I chose to use the return lines (LocLine) and the overflow to hold the back ground in place at the top. Sand & rocks will hold it in place at the bottom.

My tank is only 18" tall so I had to trim ~2" off of the top. I don't have pictures of this but I layed the background out flat and trimmed off what was needed with a jigsaw. The rubber material that these backgrounds are composed of is very tough. It was very difficult to cut this with a razor, so I switched to something power driven. This worked much better.

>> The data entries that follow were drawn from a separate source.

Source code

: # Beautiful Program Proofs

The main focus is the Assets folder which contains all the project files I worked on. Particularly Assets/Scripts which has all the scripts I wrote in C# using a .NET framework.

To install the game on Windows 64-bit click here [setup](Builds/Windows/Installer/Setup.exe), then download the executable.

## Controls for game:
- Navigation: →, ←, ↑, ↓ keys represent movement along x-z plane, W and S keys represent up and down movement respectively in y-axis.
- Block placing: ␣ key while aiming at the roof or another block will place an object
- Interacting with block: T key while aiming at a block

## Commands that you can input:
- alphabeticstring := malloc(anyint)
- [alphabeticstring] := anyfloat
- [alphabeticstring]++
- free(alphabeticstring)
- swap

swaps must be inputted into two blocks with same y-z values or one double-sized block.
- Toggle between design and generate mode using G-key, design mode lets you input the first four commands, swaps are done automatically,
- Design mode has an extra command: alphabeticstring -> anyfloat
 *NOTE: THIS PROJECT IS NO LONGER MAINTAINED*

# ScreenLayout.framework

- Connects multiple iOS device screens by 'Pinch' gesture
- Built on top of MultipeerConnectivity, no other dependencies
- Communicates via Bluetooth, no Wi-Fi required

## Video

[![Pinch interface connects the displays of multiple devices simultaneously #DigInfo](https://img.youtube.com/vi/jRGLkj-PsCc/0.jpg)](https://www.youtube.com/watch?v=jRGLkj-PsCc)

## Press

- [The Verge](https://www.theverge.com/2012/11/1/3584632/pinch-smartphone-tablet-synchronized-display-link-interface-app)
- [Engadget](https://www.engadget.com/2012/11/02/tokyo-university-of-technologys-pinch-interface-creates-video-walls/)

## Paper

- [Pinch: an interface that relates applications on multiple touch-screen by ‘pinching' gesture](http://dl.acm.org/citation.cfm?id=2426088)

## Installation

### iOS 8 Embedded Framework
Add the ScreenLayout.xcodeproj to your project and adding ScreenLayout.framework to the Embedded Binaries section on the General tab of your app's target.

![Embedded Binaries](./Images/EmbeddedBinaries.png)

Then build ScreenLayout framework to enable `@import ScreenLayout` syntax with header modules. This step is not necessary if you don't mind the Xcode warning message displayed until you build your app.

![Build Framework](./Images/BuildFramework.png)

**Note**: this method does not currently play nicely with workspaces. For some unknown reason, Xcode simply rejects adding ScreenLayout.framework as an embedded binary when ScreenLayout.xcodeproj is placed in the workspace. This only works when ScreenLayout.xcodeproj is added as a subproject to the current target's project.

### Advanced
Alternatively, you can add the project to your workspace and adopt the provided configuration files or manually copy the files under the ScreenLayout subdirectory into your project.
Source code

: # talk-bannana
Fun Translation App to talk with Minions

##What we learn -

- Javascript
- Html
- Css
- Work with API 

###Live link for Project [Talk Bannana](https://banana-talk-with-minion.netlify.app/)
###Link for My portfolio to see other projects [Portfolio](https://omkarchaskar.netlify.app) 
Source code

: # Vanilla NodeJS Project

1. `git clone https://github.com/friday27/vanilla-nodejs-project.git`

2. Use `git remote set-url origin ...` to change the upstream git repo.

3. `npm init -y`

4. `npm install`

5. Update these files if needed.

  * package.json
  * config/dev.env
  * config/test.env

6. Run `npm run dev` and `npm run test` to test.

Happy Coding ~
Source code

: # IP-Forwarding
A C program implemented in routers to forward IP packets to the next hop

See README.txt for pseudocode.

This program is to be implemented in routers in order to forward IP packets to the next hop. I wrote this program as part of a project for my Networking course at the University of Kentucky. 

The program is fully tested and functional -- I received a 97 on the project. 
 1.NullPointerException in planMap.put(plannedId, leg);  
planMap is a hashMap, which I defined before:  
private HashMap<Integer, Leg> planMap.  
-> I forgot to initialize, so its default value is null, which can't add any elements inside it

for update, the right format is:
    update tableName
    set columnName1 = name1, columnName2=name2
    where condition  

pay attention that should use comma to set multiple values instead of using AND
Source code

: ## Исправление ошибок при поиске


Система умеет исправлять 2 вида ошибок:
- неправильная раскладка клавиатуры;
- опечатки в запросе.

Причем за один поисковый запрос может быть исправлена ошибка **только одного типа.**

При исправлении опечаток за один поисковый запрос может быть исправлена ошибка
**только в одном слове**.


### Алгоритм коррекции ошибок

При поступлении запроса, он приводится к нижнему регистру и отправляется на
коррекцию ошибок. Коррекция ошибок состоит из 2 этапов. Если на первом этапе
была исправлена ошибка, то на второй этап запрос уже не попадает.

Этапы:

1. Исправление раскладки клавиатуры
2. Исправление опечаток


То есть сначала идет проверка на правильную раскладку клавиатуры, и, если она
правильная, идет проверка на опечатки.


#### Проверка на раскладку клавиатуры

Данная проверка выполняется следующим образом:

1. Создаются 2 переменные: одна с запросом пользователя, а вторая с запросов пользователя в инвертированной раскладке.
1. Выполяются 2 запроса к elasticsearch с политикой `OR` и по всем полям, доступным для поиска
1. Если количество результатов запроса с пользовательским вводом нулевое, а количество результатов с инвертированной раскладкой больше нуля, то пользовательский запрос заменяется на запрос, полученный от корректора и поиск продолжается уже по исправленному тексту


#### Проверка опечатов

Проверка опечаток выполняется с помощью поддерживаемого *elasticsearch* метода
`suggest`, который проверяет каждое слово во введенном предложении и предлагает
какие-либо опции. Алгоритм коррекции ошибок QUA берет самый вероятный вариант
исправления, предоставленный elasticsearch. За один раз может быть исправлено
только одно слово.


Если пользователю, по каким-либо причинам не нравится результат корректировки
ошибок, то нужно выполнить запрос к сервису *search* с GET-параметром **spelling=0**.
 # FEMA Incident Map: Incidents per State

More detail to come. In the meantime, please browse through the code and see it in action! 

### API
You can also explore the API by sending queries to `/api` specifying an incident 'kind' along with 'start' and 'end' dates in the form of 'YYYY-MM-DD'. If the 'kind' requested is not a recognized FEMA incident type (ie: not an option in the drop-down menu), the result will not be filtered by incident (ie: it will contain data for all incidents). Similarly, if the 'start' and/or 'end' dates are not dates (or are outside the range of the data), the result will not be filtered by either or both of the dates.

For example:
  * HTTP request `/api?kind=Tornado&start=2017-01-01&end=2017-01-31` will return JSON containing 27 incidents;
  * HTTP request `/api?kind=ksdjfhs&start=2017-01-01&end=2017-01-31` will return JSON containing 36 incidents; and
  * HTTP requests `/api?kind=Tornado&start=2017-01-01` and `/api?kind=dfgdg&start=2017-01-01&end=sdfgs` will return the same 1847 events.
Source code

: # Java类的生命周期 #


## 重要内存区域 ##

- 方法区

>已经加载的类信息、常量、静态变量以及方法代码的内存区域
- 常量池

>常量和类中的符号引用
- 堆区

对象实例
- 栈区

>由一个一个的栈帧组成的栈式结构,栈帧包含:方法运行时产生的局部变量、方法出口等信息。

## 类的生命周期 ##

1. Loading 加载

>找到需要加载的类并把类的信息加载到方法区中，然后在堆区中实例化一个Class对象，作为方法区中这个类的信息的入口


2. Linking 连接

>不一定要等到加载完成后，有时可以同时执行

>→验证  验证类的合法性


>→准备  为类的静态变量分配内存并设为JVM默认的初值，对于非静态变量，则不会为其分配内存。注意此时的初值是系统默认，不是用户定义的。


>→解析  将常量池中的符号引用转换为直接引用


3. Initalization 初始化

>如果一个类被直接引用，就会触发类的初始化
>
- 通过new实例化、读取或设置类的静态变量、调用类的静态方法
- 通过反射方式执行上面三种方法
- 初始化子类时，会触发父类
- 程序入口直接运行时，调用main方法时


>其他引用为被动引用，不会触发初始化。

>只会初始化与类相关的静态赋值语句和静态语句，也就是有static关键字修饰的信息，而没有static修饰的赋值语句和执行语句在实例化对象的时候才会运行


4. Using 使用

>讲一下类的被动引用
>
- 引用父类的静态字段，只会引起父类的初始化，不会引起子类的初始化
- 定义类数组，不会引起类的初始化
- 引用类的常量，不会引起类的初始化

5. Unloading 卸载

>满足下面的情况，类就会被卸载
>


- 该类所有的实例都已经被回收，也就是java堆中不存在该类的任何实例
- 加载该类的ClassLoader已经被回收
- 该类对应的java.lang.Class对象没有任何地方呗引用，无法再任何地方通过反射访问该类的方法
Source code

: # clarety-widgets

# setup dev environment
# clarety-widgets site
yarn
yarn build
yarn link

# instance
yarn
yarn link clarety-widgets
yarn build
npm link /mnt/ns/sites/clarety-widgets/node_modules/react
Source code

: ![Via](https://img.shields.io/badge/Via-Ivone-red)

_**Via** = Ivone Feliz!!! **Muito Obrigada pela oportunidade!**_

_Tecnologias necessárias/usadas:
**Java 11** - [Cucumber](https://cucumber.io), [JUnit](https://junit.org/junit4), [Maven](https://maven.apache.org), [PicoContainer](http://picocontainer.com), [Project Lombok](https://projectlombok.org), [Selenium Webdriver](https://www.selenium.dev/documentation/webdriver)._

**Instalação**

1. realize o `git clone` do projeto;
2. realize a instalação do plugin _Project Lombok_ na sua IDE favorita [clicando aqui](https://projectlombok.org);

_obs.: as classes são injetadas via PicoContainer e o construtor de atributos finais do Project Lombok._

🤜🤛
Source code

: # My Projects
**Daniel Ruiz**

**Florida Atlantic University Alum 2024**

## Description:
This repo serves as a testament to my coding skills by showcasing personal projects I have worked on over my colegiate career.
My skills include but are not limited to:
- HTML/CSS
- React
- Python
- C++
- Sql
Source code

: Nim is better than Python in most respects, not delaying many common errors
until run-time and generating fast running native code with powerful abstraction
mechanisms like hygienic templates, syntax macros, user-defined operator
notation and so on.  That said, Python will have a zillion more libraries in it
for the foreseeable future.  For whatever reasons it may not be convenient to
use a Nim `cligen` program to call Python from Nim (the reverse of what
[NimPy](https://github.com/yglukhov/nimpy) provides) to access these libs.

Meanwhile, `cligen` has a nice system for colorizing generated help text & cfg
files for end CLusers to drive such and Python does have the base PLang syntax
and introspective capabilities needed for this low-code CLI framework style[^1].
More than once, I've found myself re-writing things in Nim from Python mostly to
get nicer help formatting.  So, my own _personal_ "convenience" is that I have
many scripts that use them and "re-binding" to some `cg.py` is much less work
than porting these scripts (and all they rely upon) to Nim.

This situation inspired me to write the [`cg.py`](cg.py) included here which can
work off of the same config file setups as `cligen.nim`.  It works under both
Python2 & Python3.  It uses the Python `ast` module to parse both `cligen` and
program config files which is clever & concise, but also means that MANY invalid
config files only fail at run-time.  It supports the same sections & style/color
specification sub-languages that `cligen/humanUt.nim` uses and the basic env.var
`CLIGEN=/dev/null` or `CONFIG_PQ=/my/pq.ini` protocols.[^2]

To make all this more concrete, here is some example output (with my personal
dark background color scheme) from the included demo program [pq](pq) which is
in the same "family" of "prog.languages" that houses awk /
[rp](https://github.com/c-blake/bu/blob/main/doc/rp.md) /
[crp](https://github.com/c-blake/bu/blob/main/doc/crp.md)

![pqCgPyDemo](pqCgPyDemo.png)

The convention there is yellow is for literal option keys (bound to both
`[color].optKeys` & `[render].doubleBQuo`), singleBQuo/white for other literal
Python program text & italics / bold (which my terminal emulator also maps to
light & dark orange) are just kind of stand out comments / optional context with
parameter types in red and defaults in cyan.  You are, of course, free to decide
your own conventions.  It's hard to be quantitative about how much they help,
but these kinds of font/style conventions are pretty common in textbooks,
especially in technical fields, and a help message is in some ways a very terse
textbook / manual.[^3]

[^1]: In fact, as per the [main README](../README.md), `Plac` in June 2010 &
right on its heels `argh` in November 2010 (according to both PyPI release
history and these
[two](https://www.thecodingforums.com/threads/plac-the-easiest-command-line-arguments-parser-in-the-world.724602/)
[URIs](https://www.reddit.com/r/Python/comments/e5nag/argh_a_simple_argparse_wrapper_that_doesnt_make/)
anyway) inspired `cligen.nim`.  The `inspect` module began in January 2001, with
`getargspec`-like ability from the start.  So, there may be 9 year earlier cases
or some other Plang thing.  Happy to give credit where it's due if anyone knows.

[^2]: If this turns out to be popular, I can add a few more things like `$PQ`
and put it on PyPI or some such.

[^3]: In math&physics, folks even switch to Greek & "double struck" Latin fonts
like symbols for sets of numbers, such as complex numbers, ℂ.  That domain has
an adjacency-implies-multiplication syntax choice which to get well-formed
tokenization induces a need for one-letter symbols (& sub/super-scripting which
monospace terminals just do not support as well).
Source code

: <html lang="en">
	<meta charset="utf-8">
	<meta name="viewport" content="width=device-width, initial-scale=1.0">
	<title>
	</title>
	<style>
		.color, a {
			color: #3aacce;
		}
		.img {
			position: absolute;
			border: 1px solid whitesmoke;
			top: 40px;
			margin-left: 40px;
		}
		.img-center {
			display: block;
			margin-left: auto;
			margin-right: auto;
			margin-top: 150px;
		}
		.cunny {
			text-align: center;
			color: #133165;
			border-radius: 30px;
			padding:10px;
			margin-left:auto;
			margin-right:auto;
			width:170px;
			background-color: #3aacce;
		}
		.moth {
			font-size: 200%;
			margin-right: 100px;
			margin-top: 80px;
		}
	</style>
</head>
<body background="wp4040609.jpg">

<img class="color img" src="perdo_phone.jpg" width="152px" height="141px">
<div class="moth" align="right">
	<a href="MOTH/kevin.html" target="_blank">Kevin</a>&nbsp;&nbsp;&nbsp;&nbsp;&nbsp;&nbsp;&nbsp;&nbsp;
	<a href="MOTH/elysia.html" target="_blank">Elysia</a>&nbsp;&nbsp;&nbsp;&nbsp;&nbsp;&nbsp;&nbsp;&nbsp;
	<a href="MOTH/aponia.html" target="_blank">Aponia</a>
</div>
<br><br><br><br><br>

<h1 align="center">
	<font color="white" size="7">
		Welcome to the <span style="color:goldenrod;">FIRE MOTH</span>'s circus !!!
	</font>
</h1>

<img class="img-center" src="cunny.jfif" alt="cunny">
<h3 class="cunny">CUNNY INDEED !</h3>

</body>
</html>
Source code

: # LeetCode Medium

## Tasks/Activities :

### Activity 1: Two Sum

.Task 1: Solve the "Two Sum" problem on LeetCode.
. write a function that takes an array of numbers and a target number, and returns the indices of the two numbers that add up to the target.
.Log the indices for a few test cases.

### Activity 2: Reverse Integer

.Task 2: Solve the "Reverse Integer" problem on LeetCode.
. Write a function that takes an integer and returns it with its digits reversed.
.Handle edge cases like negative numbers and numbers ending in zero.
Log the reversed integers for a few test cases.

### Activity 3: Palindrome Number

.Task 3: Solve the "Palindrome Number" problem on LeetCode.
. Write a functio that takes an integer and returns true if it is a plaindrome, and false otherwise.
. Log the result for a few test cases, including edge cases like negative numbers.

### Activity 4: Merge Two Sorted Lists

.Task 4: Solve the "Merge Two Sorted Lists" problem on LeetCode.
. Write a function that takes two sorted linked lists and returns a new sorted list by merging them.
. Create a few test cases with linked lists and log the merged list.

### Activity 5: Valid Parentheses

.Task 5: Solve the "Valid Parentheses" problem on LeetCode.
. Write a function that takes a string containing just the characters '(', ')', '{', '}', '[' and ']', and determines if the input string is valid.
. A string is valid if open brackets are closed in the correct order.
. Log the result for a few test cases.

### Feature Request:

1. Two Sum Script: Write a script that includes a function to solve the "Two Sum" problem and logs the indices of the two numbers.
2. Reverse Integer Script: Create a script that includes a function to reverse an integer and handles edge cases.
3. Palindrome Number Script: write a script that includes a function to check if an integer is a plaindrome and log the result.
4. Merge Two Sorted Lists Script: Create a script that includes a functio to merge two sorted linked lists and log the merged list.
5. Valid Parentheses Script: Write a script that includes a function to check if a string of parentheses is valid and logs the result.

Note: Ben was nice enough to install magnets per my specifications along the top. Unfortunately, they were not strong enough to be effective excep at the far ends of the aquarium. They did this as a favor to me because of the acrylic install. It should be noted that they no longer provide magnets because of cost concerns.

I used a dremel tool with a straight cutting bit to create the hole for the return. I created the hole while also removing the magnet. The magnet served as a good place marker for where I would place the return.

Here is where I am cutting the hole with the dremel.










Here is with the loc line pushed through. This will later be screwed into the bulkhead and will wedge-hold the background in place on each end of the tank. The overflow is in the center.










Here are both pushed through:










Now I am cutting the notch out for the overflow... You can also see two of the magnets. They were not used & left in place.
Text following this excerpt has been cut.